WHAT IS NEEDED:
Each record is to be written out exactly as it appears.

Top of DATA EXCERPTS

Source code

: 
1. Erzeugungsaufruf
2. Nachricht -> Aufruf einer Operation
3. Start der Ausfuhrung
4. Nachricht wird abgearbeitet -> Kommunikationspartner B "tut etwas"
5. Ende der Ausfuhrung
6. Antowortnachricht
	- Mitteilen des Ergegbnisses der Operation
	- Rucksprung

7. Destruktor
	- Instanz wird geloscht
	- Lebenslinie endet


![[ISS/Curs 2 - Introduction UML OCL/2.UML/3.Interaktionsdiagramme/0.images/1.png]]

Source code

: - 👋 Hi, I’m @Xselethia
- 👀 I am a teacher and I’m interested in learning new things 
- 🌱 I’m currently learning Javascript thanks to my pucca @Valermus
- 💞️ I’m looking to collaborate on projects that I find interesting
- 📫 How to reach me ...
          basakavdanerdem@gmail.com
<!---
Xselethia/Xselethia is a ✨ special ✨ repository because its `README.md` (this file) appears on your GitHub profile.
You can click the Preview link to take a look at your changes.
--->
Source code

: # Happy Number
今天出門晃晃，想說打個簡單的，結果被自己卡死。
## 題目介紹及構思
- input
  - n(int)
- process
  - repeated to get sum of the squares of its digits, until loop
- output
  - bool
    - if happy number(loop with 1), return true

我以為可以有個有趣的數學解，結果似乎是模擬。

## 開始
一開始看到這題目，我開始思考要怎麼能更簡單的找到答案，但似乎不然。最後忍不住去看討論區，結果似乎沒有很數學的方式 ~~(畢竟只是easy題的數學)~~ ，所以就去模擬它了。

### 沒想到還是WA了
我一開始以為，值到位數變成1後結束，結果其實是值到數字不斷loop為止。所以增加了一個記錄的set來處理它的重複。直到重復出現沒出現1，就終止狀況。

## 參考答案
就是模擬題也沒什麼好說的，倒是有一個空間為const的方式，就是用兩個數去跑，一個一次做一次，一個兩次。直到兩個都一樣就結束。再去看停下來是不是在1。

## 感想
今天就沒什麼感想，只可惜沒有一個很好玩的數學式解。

Bottom of DATA EXCERPTS

ANSWER SPACE:
Source code

: 
1. Erzeugungsaufruf
2. Nachricht -> Aufruf einer Operation
3. Start der Ausfuhrung
4. Nachricht wird abgearbeitet -> Kommunikationspartner B "tut etwas"
5. Ende der Ausfuhrung
6. Antowortnachricht
	- Mitteilen des Ergegbnisses der Operation
	- Rucksprung

7. Destruktor
	- Instanz wird geloscht
	- Lebenslinie endet


![[ISS/Curs 2 - Introduction UML OCL/2.UML/3.Interaktionsdiagramme/0.images/1.png]]

Source code

: - 👋 Hi, I’m @Xselethia
- 👀 I am a teacher and I’m interested in learning new things 
- 🌱 I’m currently learning Javascript thanks to my pucca @Valermus
- 💞️ I’m looking to collaborate on projects that I find interesting
- 📫 How to reach me ...
          basakavdanerdem@gmail.com
<!---
Xselethia/Xselethia is a ✨ special ✨ repository because its `README.md` (this file) appears on your GitHub profile.
You can click the Preview link to take a look at your changes.
--->
Source code

: # Happy Number
今天出門晃晃，想說打個簡單的，結果被自己卡死。
## 題目介紹及構思
- input
  - n(int)
- process
  - repeated to get sum of the squares of its digits, until loop
- output
  - bool
    - if happy number(loop with 1), return true

我以為可以有個有趣的數學解，結果似乎是模擬。

## 開始
一開始看到這題目，我開始思考要怎麼能更簡單的找到答案，但似乎不然。最後忍不住去看討論區，結果似乎沒有很數學的方式 ~~(畢竟只是easy題的數學)~~ ，所以就去模擬它了。

### 沒想到還是WA了
我一開始以為，值到位數變成1後結束，結果其實是值到數字不斷loop為止。所以增加了一個記錄的set來處理它的重複。直到重復出現沒出現1，就終止狀況。

## 參考答案
就是模擬題也沒什麼好說的，倒是有一個空間為const的方式，就是用兩個數去跑，一個一次做一次，一個兩次。直到兩個都一樣就結束。再去看停下來是不是在1。

## 感想
今天就沒什麼感想，只可惜沒有一個很好玩的數學式解。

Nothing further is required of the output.